Sure, the networks can now transmit both SD and HDTV but there is little that is true HD - and most HD is merely simulcast with the SD programs anyway. Believe it or not, a lot of the do-called “HD” programming is itself up-scaled from SD, which means that it might fill a large screen but quality-wise, it’s no better than the SD program.

We’ll explain the important difference between HD and true HD (or more correctly Full HD) shortly.

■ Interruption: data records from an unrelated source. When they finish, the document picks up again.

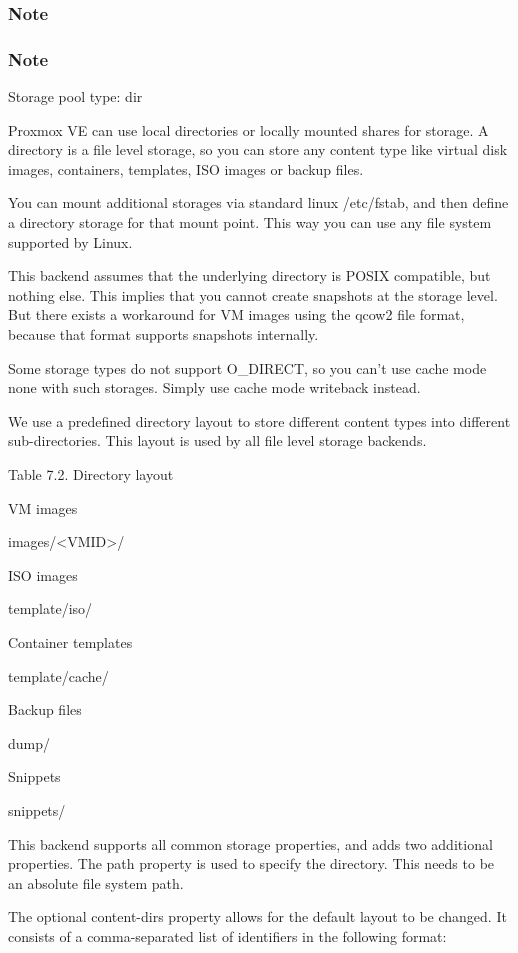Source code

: \subsubsection{Note}

\subsubsection{Note}

Storage pool type: dir

Proxmox VE can use local directories or locally mounted shares for storage. A directory is a file level storage, so you can store any content type like virtual disk images, containers, templates, ISO images or backup files.

You can mount additional storages via standard linux /etc/fstab, and then define a directory storage for that mount point. This way you can use any file system supported by Linux.

This backend assumes that the underlying directory is POSIX compatible, but nothing else. This implies that you cannot create snapshots at the storage level. But there exists a workaround for VM images using the qcow2 file format, because that format supports snapshots internally.

Some storage types do not support O_DIRECT, so you can’t use cache mode none with such storages. Simply use cache mode writeback instead.

We use a predefined directory layout to store different content types into different sub-directories. This layout is used by all file level storage backends.

Table 7.2. Directory layout

VM images

images/<VMID>/

ISO images

template/iso/

Container templates

template/cache/

Backup files

dump/

Snippets

snippets/

This backend supports all common storage properties, and adds two additional properties. The path property is used to specify the directory. This needs to be an absolute file system path.

The optional content-dirs property allows for the default layout to be changed. It consists of a comma-separated list of identifiers in the following format:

However, on the reception side, there have been considerable developments. Over the last few years, a large proportion of the population has upgraded their TV sets to large-screen LCD or plasma HD sets. Many people have also purchased Blu-Ray players which are recorded at the ‘Full HD’ standard. When connected to a display with an HDMI or component video cable, many large-screen TVs and projectors will display the image at this quality. But free-to-air broadcasters and Pay-TV operators do not transmit signals at the ‘Full HD’ standard.

Freeview

We’ve also been “blessed” with a raft of “new” digital TV programming under the “Freeview” banner but as viewers well know, that hasn’t meant much in the way of new programs.

In fact, during 2009 TV channels were forced to change their advertising which claimed Freeview offered a whole lot more than it delivered.

With only a few exceptions, most new Freeview channels are simply copies of existing channels.